What to produce ▸ Go through the material underneath and show every line where the string "includegraphics" occurs.

++++++

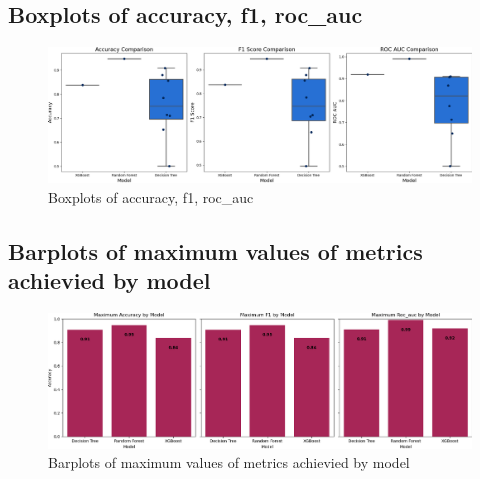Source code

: \documentclass{article}%
\begin{document}
%
\newpage%
\subsection{Boxplots of accuracy, f1, roc\_auc}%
\label{subsec:Boxplotsofaccuracy,f1,rocauc}%


\begin{figure}[h!]%
\centering%
\includegraphics[width=460px]{ModelOptimization/box_plots_metrics.png}%
\caption{Boxplots of accuracy, f1, roc\_auc}%
\end{figure}

%
\subsection{Barplots of maximum values of metrics achievied by model}%
\label{subsec:Barplotsofmaximumvaluesofmetricsachieviedbymodel}%


\begin{figure}[h!]%
\centering%
\includegraphics[width=460px]{ModelOptimization/barplots_max_metric.png}%
\caption{Barplots of maximum values of metrics achievied by model}%
\end{figure}

%
\end{document}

++++++

Answer space ▸
\includegraphics[width=460px]{ModelOptimization/box_plots_metrics.png}%
\includegraphics[width=460px]{ModelOptimization/barplots_max_metric.png}%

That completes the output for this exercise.